───── GIVEN ENTRIES ─────

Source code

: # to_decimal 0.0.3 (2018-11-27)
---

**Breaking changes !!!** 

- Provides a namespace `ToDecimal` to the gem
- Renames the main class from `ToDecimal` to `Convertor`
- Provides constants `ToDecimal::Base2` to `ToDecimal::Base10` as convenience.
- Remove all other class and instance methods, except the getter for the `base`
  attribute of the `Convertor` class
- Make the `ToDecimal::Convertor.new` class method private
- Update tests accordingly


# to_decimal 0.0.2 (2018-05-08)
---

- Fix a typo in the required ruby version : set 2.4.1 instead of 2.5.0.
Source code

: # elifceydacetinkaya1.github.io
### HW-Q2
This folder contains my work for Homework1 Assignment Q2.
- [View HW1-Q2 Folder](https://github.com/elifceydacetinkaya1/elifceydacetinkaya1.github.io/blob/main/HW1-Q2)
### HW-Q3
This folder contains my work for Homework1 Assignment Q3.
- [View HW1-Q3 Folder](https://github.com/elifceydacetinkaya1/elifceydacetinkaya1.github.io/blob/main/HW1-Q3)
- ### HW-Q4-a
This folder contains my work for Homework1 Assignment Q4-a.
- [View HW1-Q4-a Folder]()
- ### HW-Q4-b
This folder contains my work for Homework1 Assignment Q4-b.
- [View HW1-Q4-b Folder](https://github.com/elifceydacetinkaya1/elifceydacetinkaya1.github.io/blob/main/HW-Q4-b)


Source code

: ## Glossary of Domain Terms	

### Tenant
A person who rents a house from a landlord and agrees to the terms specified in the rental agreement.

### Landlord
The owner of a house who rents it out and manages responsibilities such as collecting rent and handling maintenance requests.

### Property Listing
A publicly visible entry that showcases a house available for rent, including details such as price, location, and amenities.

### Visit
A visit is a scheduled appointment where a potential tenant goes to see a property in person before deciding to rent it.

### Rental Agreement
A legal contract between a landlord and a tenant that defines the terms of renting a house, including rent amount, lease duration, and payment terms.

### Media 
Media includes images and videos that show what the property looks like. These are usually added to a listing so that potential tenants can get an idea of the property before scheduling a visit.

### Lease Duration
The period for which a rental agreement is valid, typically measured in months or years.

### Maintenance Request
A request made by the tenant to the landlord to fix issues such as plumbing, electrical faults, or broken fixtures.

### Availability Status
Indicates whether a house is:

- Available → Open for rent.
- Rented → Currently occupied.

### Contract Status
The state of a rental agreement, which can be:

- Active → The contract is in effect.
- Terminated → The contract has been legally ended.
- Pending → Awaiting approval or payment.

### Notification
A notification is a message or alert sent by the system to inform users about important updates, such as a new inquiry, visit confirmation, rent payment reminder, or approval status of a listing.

─────

### WHAT IS BEING ASKED
Check each line above for the string "Media" and return those that contain it.

### EXPECTED OUTPUT
### Media 
Media includes images and videos that show what the property looks like. These are usually added to a listing so that potential tenants can get an idea of the property before scheduling a visit.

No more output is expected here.